Two of the homes are below market rate.

Cummings Park, East Palo Alto

"We're bringing urban lifestyle to the Peninsula," Sales Manager Anne Pearson said in describing Cummings Park. The 19 950-square-foot lofts and 12 1,155-square-foot townhouses are located on the third floor of the Ravenswood Shopping Center in East Palo Alto, next to Jamba Juice.

The homes are accessed via stairs behind a locked first-floor entrance, or elevator. The units open to a cobble-stoned common area. Parking is underground.

The townhouses have a kitchen, living and dining room and one-half bath downstairs and two master suites upstairs. The lofts have a similar downstairs floor plan, but feature an upstairs loft that overlooks the living room, plus a bedroom and bath.

At $500,000 to $600,000 these homes are the least expensive under construction nearby. However, the $400 monthly homeowners' fee is the highest (the others vary from $110 to $199.50).

"It's a hip, modern design," said Pearson, pointing out the 20-foot-high ceilings in the lofts and the stainless-steel stair railings. "Everything is standard," she added. This includes such amenities as GE Profile stainless-steel appliances, WiFi, slab granite in the kitchen and marble in the bathrooms.

So far six lofts and two townhouses have sold, including all of the six below-market-rate units.

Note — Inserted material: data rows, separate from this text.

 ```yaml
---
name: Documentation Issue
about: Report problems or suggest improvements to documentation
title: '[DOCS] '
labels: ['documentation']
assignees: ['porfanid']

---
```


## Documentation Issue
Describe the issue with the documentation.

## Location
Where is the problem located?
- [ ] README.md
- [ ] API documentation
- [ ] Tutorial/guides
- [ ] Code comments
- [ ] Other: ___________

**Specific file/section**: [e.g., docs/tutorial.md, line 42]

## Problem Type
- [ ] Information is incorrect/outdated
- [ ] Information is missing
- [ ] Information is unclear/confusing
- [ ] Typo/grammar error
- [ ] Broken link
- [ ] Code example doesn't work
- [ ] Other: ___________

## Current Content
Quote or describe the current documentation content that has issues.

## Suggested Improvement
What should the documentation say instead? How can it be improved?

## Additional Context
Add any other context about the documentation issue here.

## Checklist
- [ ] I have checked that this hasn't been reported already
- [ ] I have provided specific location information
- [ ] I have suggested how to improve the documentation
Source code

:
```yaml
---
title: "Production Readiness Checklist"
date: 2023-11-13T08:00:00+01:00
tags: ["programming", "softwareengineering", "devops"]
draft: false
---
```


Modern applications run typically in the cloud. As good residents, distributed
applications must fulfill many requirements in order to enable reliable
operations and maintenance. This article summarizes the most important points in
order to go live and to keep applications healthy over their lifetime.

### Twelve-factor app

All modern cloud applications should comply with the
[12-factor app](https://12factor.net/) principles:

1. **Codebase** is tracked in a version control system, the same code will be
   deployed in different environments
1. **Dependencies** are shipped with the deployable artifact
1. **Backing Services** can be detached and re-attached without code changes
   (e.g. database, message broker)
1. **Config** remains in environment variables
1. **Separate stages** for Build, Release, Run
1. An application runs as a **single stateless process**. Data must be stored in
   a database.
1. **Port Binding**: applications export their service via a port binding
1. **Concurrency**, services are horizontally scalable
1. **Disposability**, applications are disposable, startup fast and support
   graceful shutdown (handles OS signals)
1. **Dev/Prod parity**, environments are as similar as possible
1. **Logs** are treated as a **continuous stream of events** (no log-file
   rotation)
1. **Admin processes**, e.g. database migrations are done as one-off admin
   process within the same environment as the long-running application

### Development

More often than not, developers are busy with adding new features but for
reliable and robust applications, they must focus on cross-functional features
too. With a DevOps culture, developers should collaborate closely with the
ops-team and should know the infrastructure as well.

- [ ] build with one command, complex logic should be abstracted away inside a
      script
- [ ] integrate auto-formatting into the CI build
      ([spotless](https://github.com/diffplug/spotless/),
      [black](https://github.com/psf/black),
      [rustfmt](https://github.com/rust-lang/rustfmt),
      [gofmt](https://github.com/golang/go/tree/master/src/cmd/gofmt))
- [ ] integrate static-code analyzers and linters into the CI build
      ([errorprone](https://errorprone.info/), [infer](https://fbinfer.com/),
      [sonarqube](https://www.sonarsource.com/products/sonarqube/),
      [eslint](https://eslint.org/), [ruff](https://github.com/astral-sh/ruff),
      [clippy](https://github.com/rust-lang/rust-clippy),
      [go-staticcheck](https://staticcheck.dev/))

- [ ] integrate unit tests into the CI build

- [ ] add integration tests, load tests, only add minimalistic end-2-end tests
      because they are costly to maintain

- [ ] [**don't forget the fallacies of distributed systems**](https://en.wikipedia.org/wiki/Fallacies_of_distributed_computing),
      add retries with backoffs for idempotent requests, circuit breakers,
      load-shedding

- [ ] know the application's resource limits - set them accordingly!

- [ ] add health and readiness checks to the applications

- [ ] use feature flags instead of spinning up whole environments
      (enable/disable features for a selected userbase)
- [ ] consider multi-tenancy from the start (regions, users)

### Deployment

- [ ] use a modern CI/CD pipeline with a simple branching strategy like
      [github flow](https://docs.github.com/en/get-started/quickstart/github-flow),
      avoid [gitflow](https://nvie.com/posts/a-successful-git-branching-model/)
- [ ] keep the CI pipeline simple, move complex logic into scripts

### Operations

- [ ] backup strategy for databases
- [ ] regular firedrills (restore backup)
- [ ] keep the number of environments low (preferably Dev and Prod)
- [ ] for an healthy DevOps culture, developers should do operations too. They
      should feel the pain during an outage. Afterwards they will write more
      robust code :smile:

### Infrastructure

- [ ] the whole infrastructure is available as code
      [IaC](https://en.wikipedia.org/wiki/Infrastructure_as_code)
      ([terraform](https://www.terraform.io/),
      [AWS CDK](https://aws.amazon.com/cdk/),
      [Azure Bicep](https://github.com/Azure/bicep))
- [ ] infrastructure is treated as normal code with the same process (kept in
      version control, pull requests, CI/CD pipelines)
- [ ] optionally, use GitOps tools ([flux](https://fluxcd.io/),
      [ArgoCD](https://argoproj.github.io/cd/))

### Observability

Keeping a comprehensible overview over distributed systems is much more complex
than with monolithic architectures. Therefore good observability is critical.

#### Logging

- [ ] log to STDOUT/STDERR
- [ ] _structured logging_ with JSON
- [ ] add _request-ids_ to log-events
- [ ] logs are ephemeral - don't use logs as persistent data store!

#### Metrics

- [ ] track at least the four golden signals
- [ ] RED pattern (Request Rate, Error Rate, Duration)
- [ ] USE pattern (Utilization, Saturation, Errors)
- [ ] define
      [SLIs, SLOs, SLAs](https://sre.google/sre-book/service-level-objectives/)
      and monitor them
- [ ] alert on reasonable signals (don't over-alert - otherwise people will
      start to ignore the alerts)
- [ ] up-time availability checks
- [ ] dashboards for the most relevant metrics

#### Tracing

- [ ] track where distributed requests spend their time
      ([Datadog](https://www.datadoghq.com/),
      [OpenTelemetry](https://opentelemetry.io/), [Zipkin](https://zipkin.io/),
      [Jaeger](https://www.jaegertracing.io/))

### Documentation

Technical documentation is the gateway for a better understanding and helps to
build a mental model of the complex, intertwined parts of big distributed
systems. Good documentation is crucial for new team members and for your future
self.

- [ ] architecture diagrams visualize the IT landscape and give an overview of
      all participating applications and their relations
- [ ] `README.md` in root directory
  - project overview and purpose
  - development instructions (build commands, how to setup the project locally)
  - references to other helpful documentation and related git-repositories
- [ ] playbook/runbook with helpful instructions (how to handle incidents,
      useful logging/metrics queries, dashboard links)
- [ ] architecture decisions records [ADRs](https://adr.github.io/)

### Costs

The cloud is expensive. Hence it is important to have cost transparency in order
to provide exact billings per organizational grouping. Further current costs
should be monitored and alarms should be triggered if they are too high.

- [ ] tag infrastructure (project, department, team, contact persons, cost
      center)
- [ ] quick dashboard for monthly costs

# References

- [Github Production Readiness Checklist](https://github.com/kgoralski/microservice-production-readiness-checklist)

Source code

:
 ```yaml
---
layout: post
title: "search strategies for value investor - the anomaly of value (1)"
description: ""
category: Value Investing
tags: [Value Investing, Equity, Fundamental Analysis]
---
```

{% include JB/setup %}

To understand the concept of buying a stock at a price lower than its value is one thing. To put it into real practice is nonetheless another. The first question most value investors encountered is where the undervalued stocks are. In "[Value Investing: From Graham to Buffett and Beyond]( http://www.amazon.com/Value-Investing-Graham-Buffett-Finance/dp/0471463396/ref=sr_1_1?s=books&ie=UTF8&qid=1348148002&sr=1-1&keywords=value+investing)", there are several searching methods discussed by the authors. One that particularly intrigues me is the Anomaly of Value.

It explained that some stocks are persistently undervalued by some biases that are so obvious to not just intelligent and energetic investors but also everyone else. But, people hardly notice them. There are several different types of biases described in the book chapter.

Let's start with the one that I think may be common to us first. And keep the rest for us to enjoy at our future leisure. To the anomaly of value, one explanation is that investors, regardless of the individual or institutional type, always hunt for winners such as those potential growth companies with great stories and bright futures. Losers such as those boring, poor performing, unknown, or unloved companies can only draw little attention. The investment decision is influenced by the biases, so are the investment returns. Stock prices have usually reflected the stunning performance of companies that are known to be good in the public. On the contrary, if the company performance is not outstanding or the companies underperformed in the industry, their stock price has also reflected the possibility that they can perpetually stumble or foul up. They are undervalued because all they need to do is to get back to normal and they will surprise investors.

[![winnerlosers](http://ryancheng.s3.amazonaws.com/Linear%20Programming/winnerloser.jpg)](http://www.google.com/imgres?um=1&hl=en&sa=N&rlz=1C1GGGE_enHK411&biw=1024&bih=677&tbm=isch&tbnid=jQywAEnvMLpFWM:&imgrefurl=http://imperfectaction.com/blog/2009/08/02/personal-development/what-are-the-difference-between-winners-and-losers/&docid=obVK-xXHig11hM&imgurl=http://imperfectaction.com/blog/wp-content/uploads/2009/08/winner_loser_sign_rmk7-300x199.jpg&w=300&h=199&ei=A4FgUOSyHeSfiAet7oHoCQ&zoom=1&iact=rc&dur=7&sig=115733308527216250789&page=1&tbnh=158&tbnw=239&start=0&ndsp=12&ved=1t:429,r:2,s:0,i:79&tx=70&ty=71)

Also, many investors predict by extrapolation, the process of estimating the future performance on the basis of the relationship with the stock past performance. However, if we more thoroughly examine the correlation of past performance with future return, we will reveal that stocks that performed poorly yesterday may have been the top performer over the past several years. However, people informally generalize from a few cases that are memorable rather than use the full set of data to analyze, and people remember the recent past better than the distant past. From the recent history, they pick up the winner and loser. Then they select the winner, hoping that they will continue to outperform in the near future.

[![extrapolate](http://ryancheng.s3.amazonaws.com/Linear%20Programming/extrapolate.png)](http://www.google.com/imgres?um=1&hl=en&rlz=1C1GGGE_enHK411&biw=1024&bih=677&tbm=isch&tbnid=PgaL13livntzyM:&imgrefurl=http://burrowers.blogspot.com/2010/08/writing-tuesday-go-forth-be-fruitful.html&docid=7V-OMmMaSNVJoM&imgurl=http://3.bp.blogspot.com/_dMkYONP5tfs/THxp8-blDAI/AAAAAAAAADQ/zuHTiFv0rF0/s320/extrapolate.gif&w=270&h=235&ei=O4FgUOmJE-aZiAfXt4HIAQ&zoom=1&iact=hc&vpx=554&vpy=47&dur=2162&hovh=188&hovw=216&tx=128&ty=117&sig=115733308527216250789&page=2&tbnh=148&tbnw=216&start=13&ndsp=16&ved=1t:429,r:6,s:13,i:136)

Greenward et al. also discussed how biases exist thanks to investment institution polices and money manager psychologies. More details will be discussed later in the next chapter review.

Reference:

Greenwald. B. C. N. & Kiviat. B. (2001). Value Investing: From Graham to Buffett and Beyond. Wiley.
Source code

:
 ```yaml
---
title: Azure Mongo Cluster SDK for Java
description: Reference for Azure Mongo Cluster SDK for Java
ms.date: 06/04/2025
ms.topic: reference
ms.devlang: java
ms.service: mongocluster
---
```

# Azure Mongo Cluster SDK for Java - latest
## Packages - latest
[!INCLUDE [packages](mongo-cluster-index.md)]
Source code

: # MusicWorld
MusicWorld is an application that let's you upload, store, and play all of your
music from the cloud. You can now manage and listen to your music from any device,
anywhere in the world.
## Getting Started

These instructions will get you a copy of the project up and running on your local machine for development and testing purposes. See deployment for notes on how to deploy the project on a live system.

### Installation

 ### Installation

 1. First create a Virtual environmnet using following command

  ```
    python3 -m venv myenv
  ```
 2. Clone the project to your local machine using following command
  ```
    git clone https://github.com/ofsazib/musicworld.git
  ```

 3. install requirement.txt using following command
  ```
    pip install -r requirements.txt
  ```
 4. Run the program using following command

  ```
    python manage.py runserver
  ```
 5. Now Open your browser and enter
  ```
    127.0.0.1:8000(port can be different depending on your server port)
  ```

Classics at Evandale, Mountain View

For Veronica and Jose Reginaldo, parents of three grown children, their new three-bedroom house in the Classics at Evandale community in Mountain View is their first experience with home ownership. They have lived in the area for 20 years.

"We didn't think we could afford it, but our eldest son helped," Veronica said.

Classics at Evandale is a 35-home community located on Evandale Avenue, near the intersections of Highways 101, 85 and 237. It consists mostly of single-family, 1,600-square-foot detached homes, with three bedrooms and three-and-a-half baths. Prices range from $789,000 to $809,000.

Each home has a side yard and front porch and a small front yard. The more expensive homes overlook the shared green area and also have wrap-around porches.

One bedroom is located on the first floor, next to the two-car garage. The second floor consists of a country kitchen with bay window, dining and living room and powder room. The master bedroom and bath plus another bedroom and bath are on the third floor.

Reginaldo says that she particularly enjoys the height of the home, and the fact that "it's full of windows. ... I can see the mountains."

To date, five homes are available, four of which are still under construction, so owners would have the option of choosing interior finishes from the design options. All of the below-market-rate homes have sold.